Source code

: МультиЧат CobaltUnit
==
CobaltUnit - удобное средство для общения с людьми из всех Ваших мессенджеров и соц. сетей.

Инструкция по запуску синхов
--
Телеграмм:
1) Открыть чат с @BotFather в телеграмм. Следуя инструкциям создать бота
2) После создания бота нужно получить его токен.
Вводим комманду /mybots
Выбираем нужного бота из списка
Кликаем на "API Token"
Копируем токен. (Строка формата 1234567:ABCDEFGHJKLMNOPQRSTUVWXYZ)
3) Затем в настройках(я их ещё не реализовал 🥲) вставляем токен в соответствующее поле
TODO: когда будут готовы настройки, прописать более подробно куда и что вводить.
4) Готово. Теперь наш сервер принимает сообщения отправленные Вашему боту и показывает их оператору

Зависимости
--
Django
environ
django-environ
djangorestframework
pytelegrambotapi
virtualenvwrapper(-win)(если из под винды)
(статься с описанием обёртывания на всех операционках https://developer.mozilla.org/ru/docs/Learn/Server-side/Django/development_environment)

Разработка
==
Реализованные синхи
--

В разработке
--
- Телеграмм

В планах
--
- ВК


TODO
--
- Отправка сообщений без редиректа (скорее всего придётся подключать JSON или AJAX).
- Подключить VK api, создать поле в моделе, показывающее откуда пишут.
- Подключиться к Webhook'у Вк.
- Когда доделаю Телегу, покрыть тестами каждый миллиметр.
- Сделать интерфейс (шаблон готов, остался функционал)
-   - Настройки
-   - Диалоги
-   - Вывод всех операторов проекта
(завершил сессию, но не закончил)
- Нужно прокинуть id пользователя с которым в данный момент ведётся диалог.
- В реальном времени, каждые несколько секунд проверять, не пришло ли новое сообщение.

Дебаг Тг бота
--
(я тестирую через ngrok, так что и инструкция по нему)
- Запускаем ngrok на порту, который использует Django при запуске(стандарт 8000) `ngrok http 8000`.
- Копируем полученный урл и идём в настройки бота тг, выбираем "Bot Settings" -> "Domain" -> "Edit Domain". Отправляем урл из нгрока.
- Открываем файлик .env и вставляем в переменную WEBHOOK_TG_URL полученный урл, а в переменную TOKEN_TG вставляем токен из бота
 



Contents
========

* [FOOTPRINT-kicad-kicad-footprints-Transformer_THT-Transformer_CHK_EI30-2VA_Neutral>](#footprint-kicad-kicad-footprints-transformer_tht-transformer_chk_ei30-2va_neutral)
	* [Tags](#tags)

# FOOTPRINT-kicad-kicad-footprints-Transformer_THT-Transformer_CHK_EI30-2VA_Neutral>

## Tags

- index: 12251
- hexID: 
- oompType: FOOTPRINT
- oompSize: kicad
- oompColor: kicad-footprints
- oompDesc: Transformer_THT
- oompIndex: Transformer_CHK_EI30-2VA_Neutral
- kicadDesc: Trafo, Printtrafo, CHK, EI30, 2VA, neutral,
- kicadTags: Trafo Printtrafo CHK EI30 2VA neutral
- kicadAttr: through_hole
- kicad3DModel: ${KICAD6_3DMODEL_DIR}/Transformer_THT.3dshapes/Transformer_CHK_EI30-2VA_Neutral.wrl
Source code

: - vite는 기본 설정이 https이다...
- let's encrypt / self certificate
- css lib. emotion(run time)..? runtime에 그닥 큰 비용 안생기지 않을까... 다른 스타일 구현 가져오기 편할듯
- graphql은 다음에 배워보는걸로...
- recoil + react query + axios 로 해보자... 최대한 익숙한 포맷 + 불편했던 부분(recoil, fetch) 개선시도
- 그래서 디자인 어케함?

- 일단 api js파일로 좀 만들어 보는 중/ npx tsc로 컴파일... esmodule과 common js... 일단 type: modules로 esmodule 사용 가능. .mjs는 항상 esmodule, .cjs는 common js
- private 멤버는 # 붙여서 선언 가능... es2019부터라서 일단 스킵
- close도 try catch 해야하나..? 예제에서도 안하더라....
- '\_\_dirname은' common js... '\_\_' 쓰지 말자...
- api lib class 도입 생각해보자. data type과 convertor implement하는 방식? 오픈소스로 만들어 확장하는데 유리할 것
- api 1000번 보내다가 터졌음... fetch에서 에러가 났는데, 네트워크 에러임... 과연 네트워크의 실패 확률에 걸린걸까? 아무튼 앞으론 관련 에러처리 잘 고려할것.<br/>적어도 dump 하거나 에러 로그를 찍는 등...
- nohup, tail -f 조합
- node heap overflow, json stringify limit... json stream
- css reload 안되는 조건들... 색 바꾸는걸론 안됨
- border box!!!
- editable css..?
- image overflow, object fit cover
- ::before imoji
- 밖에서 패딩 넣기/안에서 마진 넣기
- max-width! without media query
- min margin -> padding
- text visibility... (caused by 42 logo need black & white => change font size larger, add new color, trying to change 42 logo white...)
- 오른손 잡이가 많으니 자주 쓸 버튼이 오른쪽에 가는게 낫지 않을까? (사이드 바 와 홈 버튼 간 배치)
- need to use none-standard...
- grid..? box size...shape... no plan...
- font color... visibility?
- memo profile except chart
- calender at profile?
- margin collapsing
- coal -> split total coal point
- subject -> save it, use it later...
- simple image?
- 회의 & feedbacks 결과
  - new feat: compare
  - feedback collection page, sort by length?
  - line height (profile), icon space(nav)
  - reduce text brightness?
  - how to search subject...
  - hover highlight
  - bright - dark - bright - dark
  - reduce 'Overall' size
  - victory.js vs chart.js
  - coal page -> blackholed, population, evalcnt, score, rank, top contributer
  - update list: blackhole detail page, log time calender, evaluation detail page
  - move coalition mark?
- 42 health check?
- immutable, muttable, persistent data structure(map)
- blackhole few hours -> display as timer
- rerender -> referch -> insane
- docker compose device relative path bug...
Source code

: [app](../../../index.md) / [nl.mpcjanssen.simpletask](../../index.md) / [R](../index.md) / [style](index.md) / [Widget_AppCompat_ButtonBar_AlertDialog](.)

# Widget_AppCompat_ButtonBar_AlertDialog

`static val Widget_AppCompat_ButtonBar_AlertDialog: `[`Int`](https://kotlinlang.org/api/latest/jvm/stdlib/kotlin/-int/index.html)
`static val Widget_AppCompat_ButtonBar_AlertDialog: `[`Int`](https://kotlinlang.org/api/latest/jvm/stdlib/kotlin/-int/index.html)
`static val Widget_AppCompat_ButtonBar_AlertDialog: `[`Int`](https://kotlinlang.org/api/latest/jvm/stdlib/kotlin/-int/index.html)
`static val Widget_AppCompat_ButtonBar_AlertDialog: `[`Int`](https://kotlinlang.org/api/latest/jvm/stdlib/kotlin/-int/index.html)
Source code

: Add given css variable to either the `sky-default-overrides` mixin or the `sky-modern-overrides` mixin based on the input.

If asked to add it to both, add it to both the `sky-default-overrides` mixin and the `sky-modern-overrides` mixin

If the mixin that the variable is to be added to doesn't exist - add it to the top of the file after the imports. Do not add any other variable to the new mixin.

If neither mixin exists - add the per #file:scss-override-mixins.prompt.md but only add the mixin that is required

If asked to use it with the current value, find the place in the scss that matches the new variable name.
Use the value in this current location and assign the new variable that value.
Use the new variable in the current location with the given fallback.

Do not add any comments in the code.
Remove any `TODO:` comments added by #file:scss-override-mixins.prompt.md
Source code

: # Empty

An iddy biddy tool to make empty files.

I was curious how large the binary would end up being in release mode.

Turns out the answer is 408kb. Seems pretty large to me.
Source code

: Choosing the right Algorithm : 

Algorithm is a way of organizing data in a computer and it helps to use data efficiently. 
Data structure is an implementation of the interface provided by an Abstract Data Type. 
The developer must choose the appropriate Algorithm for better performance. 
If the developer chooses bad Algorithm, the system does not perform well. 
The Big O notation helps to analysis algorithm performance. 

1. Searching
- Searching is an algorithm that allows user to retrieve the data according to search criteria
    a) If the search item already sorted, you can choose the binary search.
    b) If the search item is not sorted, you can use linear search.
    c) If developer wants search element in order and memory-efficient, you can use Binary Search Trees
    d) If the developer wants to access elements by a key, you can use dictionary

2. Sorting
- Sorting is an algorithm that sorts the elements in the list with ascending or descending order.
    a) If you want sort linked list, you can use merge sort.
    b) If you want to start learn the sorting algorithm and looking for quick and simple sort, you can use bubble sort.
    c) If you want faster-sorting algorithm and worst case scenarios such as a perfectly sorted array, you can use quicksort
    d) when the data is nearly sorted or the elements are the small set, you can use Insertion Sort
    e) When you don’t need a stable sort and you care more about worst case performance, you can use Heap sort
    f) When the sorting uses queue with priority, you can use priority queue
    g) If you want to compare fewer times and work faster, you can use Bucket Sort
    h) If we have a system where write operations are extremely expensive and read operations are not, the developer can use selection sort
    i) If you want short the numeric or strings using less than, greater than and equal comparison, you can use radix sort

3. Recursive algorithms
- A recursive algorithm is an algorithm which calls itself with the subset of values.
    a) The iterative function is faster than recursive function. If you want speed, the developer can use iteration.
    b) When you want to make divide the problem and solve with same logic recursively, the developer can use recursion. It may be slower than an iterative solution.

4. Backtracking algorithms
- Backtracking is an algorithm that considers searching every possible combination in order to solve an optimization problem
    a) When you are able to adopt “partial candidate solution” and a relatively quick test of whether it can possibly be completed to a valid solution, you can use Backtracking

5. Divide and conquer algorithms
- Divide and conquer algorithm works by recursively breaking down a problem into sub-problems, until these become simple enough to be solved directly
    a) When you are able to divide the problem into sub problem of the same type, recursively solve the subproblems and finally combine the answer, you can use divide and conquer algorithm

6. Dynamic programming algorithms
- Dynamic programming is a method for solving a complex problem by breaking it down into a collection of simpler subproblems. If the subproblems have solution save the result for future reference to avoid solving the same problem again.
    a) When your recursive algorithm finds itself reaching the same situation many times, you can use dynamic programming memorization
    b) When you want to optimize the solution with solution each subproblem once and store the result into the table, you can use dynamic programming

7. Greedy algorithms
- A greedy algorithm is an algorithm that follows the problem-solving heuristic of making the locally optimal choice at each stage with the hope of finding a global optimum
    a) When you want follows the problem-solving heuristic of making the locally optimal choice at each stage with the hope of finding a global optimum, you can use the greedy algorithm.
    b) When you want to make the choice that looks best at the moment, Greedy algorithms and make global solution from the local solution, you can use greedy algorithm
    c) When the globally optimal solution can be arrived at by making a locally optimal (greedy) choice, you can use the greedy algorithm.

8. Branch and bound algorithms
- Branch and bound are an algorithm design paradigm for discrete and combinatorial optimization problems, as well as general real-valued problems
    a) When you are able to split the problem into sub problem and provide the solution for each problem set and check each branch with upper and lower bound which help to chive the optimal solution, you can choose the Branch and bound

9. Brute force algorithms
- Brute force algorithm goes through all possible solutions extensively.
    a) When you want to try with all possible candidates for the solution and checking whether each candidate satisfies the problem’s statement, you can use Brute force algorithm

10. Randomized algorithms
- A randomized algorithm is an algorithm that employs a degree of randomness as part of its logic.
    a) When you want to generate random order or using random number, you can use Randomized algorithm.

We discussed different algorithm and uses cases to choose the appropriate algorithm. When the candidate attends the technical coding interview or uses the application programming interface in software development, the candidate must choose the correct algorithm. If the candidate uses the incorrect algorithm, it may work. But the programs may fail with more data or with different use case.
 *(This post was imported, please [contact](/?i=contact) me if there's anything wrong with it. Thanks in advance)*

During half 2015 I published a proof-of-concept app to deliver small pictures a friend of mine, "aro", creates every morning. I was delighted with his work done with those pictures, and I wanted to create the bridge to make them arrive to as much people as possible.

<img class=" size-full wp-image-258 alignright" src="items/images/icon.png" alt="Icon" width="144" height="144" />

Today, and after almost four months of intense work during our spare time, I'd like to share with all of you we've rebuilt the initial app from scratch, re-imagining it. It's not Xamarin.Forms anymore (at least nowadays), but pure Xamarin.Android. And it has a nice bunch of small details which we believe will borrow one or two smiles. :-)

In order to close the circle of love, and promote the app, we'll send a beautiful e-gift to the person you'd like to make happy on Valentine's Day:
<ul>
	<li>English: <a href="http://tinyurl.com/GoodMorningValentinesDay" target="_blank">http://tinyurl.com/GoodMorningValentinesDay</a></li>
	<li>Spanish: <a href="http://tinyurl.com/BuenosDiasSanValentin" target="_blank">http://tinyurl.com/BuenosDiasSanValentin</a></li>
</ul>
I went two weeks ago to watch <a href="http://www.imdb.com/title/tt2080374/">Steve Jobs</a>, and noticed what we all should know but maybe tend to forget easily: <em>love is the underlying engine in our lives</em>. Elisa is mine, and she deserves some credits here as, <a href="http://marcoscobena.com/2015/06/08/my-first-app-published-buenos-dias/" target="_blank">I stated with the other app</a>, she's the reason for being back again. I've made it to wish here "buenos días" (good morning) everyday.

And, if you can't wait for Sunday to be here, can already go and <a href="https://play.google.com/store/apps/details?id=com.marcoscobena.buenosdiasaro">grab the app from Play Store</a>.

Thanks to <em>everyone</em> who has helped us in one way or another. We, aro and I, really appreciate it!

__________

Above are the records; from them, give again exactly the lines from the one containing "7. Greedy algorithms" to the one containing "8. Branch and bound algorithms", both lines included, and nothing more.

# Reply:
7. Greedy algorithms
- A greedy algorithm is an algorithm that follows the problem-solving heuristic of making the locally optimal choice at each stage with the hope of finding a global optimum
    a) When you want follows the problem-solving heuristic of making the locally optimal choice at each stage with the hope of finding a global optimum, you can use the greedy algorithm.
    b) When you want to make the choice that looks best at the moment, Greedy algorithms and make global solution from the local solution, you can use greedy algorithm
    c) When the globally optimal solution can be arrived at by making a locally optimal (greedy) choice, you can use the greedy algorithm.

8. Branch and bound algorithms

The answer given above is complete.